Takata’s parent company has also sought equivalent relief in Japan, known as a civil rehabilitation, and received Chapter 15 recognition in the U.S. last week.

Takata is represented by Mark D. Collins, Michael J. Merchant, Amanda R. Steele and Brett M. Haywood of Richards Layton & Finger PA, and Marcia L. Goldstein, Ronit J. Berkovich, Matthew P. Goren and Theodore E. Tsekerides of Weil Gotshal & Manges LLP.

Takata’s representatives from Japan are represented by Robert S. Brady, Pauline K. Morgan and Ryan M. Bartley of Young Conaway Stargatt & Taylor LLP, and Nobuaki Kobayashi of Nagashima Ohno & Tsunematsu.

The automakers are represented by David A. Rosenzweig and Michael M. Parker of Norton Rose Fulbright, Mark E. Freedlander, Frank J. Guadagnino and John H. Thompson of McGuireWoods LLP, Michael C. Andolina and Jessica C. Knowles Boelter of Sidley Austin LLP, Robert A. Bell Jr. and Reginald W. Jackson of Vorys Sater Seymour & Pease LLP, Adam C. Rogoff, Philip Bentley and Anupama Yerramalli of Kramer Levin Naftalis & Frankel LLP, Lorraine S. McGowen and Debra L. Felder of Orrick Herrington & Sutcliffe LLP, Terri S. Reiskin and Derek S. Whitefield of Dykema Gossett PLLC, Robert V. Sartin of Frost Brown Todd LLC, and Derek C. Abbott of Morris Nichols Arsht & Tunnell.

The official committee of unsecured tort claimant creditors is represented by Laura Davis Jones, Dean A. Ziehl and Alan J. Kornfeld of Pachulski Stang Ziehl & Jones LLP.

The MDL plaintiffs are represented by Daniel K. Hogan of Hogan McDaniel, Sander L. Esserman of Stutzman Bromberg Esserman & Plifka, Peter Prieto of Podhurst Orseck PA, and Curtis Bradley Miner of Colson Hicks Eidson.

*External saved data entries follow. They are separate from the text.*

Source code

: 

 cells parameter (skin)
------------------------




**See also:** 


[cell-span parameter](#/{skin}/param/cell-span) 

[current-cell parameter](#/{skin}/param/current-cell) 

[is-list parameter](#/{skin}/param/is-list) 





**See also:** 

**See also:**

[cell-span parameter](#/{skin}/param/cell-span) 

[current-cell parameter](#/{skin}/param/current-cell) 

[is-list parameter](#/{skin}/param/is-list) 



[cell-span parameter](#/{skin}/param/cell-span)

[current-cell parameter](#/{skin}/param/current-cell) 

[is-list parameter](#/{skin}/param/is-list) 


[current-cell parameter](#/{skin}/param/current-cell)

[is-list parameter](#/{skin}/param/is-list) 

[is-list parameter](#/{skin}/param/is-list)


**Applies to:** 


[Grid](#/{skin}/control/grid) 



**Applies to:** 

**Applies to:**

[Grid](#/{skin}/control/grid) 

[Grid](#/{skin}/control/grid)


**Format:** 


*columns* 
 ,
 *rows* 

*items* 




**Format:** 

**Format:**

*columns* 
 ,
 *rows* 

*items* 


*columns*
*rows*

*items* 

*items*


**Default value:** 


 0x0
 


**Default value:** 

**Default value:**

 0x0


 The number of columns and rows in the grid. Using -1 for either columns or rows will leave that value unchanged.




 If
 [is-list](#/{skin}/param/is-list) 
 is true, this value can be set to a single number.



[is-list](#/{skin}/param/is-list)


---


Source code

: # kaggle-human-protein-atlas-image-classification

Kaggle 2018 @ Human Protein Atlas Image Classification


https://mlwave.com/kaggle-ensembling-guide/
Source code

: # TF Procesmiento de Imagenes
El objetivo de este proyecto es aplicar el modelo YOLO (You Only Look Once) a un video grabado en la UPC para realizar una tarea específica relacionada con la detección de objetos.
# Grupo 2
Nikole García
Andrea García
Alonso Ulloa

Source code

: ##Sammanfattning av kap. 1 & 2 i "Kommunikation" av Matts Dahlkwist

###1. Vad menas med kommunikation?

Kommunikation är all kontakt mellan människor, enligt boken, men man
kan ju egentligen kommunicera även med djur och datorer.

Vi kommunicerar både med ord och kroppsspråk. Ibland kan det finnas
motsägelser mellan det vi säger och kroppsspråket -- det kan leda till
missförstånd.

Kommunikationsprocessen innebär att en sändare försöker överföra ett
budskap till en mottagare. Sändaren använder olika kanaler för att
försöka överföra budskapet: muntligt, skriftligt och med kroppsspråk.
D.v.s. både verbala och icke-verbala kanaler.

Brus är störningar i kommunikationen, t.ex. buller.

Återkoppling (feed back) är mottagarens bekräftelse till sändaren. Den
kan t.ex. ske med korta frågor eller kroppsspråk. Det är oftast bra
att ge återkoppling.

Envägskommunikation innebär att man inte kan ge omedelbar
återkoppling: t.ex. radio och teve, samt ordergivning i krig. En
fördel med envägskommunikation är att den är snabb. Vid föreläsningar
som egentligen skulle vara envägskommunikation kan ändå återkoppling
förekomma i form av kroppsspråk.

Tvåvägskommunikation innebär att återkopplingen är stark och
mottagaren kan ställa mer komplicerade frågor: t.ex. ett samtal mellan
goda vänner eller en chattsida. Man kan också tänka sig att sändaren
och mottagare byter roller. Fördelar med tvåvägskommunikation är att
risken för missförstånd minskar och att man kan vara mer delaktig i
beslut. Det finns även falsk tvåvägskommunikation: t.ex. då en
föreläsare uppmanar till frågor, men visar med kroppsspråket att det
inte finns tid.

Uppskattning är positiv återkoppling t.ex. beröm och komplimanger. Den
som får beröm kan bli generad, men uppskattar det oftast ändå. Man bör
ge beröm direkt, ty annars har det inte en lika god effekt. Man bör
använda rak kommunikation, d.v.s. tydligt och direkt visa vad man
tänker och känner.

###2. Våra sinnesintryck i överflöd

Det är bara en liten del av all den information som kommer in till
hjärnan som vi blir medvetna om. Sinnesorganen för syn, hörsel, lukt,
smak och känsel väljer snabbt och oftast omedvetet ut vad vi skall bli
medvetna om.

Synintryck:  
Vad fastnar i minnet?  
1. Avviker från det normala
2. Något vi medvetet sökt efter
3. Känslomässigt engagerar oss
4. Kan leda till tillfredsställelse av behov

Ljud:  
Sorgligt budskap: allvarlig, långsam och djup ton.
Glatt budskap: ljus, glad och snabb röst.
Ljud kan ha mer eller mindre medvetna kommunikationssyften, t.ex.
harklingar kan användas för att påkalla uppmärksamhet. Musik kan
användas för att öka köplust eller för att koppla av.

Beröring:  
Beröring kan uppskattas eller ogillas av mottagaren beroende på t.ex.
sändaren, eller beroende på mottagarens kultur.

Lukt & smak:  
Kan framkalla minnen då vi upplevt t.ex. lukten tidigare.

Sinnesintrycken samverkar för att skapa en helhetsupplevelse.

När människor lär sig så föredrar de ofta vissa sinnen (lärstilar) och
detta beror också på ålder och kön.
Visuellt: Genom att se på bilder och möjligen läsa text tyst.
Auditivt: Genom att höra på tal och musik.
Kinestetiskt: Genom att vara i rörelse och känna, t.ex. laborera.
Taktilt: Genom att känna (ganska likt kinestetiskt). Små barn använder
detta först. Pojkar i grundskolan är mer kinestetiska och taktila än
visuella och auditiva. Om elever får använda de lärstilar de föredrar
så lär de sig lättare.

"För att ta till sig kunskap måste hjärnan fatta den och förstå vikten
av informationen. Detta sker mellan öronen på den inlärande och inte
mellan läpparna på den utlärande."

Hawaii, New Mexico and the U.S. Virgin Islands are represented by Adam J. Levitt and Daniel R. Ferri of DiCello Levitt & Casey LLC, Thomas G. Macauley of Macauley LLC, and Mimi Y. Liu of Motley Rice LLC.

The Chapter 11 bankruptcy is In re: TK Holdings Inc. et al., case number 1:17-bk-11375, the Chapter 15 case is In re:Takata Corp., et al., case number 1:17-bk-11713, and the adversary case is TK Holdings Inc. v. Hawaii et al., case number 1:17-ap-50880, all in the U.S. Bankruptcy Court for the District of Delaware.